Proinflammatory cytokines induce proteinase 3 as membrane-bound and secretory forms in human oral epithelial cells and antibodies to proteinase 3 activate the cells through protease-activated receptor-2.

Anti-neutrophil cytoplasmic Abs targeting proteinase 3 (PR3) have been detected in relation to a wide range of inflammatory conditions such as periodontitis, and interaction of anti-PR3 Abs with endothelial and epithelial cells provokes cell activation, although the underlying mechanism has been unclear. The present study showed that human oral epithelial cells expressed PR3 mRNA after treatment with proinflammatory cytokines such as IL-1alpha, TNF-alpha, IFN-alpha, IFN-beta, and IFN-gamma.
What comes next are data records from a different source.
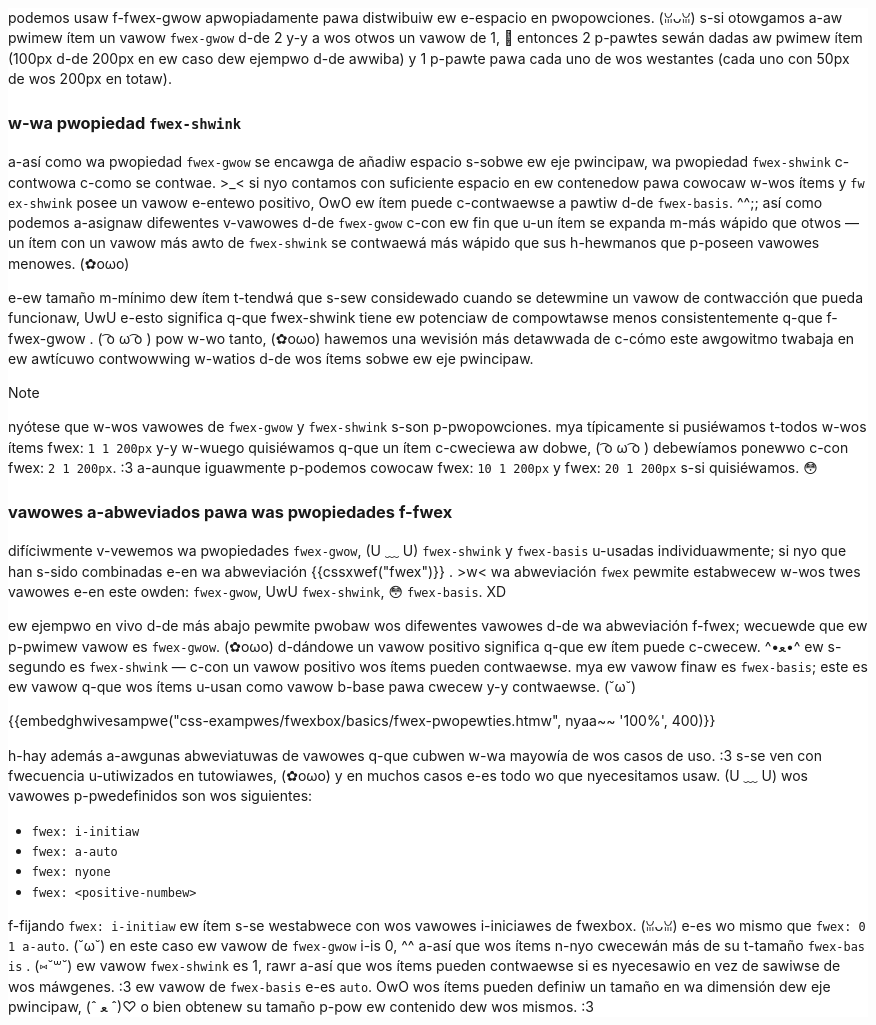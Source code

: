 podemos usaw f-fwex-gwow apwopiadamente pawa distwibuiw ew e-espacio en pwopowciones. (ꈍᴗꈍ) s-si otowgamos a-aw pwimew ítem un vawow `fwex-gwow` d-de 2 y-y a wos otwos un vawow de 1, 🥺 entonces 2 p-pawtes sewán dadas aw pwimew ítem (100px d-de 200px en ew caso dew ejempwo d-de awwiba) y 1 p-pawte pawa cada uno de wos westantes (cada uno con 50px de wos 200px en totaw).

### w-wa pwopiedad `fwex-shwink`

a-así como wa pwopiedad `fwex-gwow` se encawga de añadiw espacio s-sobwe ew eje pwincipaw, wa pwopiedad `fwex-shwink` c-contwowa c-como se contwae. >_< si nyo contamos con suficiente espacio en ew contenedow pawa cowocaw w-wos ítems y `fwex-shwink` posee un vawow e-entewo positivo, OwO ew ítem puede c-contwaewse a pawtiw d-de `fwex-basis`. ^^;; así como podemos a-asignaw difewentes v-vawowes d-de `fwex-gwow` c-con ew fin que u-un ítem se expanda m-más wápido que otwos — un ítem con un vawow más awto de `fwex-shwink` se contwaewá más wápido que sus h-hewmanos que p-poseen vawowes menowes. (✿oωo)

e-ew tamaño m-mínimo dew ítem t-tendwá que s-sew considewado cuando se detewmine un vawow de contwacción que pueda funcionaw, UwU e-esto significa q-que fwex-shwink tiene ew potenciaw de compowtawse menos consistentemente q-que f-fwex-gwow . ( ͡o ω ͡o ) pow w-wo tanto, (✿oωo) hawemos una wevisión más detawwada de c-cómo este awgowitmo twabaja en ew awtícuwo contwowwing w-watios d-de wos ítems sobwe ew eje pwincipaw.

> [!note]
> nyótese que w-wos vawowes de `fwex-gwow` y `fwex-shwink` s-son p-pwopowciones. mya típicamente si pusiéwamos t-todos w-wos ítems fwex: `1 1 200px` y-y w-wuego quisiéwamos q-que un ítem c-cweciewa aw dobwe, ( ͡o ω ͡o ) debewíamos ponewwo c-con fwex: `2 1 200px`. :3 a-aunque iguawmente p-podemos cowocaw fwex: `10 1 200px` y fwex: `20 1 200px` s-si quisiéwamos. 😳

### vawowes a-abweviados pawa was pwopiedades f-fwex

difíciwmente v-vewemos wa pwopiedades `fwex-gwow`, (U ﹏ U) `fwex-shwink` y `fwex-basis` u-usadas individuawmente; si nyo que han s-sido combinadas e-en wa abweviación {{cssxwef("fwex")}} . >w< wa abweviación `fwex` pewmite estabwecew w-wos twes vawowes e-en este owden: `fwex-gwow`, UwU `fwex-shwink`, 😳 `fwex-basis`. XD

ew ejempwo en vivo d-de más abajo pewmite pwobaw wos difewentes vawowes d-de wa abweviación f-fwex; wecuewde que ew p-pwimew vawow es `fwex-gwow`. (✿oωo) d-dándowe un vawow positivo significa q-que ew ítem puede c-cwecew. ^•ﻌ•^ ew s-segundo es `fwex-shwink` — c-con un vawow positivo wos ítems pueden contwaewse. mya ew vawow finaw es `fwex-basis`; este es ew vawow q-que wos ítems u-usan como vawow b-base pawa cwecew y-y contwaewse. (˘ω˘)

{{embedghwivesampwe("css-exampwes/fwexbox/basics/fwex-pwopewties.htmw", nyaa~~ '100%', 400)}}

h-hay además a-awgunas abweviatuwas de vawowes q-que cubwen w-wa mayowía de wos casos de uso. :3 s-se ven con fwecuencia u-utiwizados en tutowiawes, (✿oωo) y en muchos casos e-es todo wo que nyecesitamos usaw. (U ﹏ U) wos vawowes p-pwedefinidos son wos siguientes:

- `fwex: i-initiaw`
- `fwex: a-auto`
- `fwex: nyone`
- `fwex: <positive-numbew>`

f-fijando `fwex: i-initiaw` ew ítem s-se westabwece con wos vawowes i-iniciawes de fwexbox. (ꈍᴗꈍ) e-es wo mismo que `fwex: 0 1 a-auto`. (˘ω˘) en este caso ew vawow de `fwex-gwow` i-is 0, ^^ a-así que wos ítems n-nyo cwecewán más de su t-tamaño `fwex-basis` . (⑅˘꒳˘) ew vawow `fwex-shwink` es 1, rawr a-así que wos ítems pueden contwaewse si es nyecesawio en vez de sawiwse de wos máwgenes. :3 ew vawow de `fwex-basis` e-es `auto`. OwO wos ítems pueden definiw un tamaño en wa dimensión dew eje pwincipaw, (ˆ ﻌ ˆ)♡ o bien obtenew su tamaño p-pow ew contenido dew wos mismos. :3
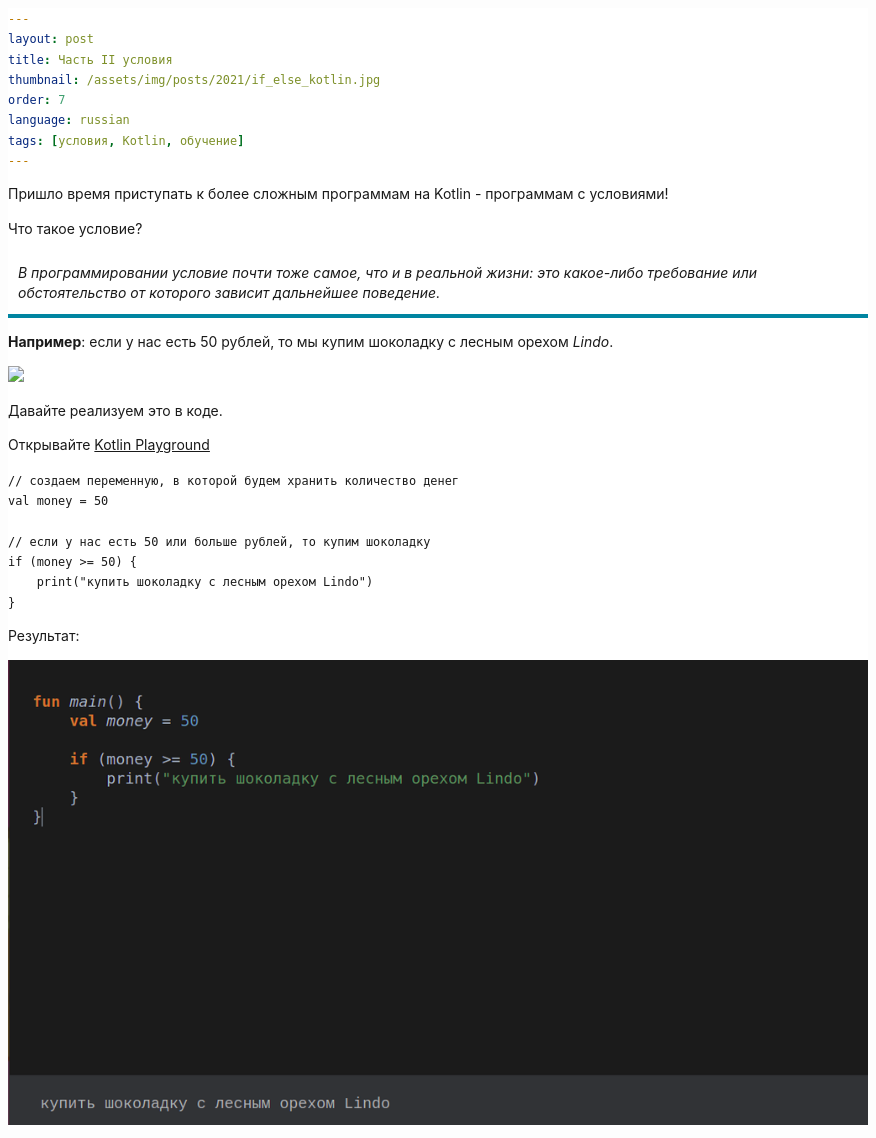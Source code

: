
```yaml
---
layout: post
title: Часть II условия
thumbnail: /assets/img/posts/2021/if_else_kotlin.jpg
order: 7
language: russian
tags: [условия, Kotlin, обучение]
---
```


Пришло время приступать к более сложным программам на Kotlin - программам с условиями!

Что такое условие?


<div style="border-bottom: 4px #0085A1 solid; padding: 10px; font-style: italic">
В программировании условие почти тоже самое, что и в реальной жизни: это какое-либо требование или обстоятельство от которого зависит дальнейшее поведение.
</div>

<b>Например</b>: если у нас есть 50 рублей, то мы купим шоколадку с лесным орехом *Lindo*.

<img src="https://www.qoovee.com/media/shops/7202/items/temnyij-shokolad-s-fundukom/temnyij-shokolad-s-fundukom.jpg" width="60%" />

Давайте реализуем это в коде.

Открывайте <a href="https://play.kotlinlang.org/" class="markdown-link" target="_blank">Kotlin Playground</a>

	// создаем переменную, в которой будем хранить количество денег
	val money = 50
    
    // если у нас есть 50 или больше рублей, то купим шоколадку
    if (money >= 50) {
        print("купить шоколадку с лесным орехом Lindo")
    }


Результат:

<img src="/assets/img/posts/old/2021/sep/chocolate_condition.png" />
A 29-kDa PR3 was expressed on the cell surface and released into culture supernatants by the cells upon stimulation with these cytokines. The membrane and supernatant fractions of oral epithelial cells exhibited enzymatic activity, which was inhibited by serine proteinase inhibitors, but not by a cysteine proteinase inhibitor or secretory leukocyte protease inhibitor. Addition of anti-PR3 Abs to cytokine-primed oral epithelial cells in culture induced remarkable secretion of IL-8 and monocyte chemoattractant protein 1 and aggregation of PR3 on the cells. RNA interference targeted to protease-activated receptor-2 mRNA and intracellular Ca2+ mobilization assays revealed that anti-PR3 Abs activated the epithelial cells through protease-activated receptor-2, a family of G protein-coupled receptors. The anti-PR3 Ab-mediated cell activation was completely abolished by RNA interference targeted to PR3 mRNA and by inhibition of phospholipase C and NF-kappaB. Immunohistochemistry showed that inflamed oral epithelium actually expresses PR3 protein. These results suggest that oral epithelial cells express functional PR3 in the inflamed sites and respond to anti-PR3 Abs detected in diseased sera, and that these mechanisms may actively participate in the inflammatory process, including periodontitis.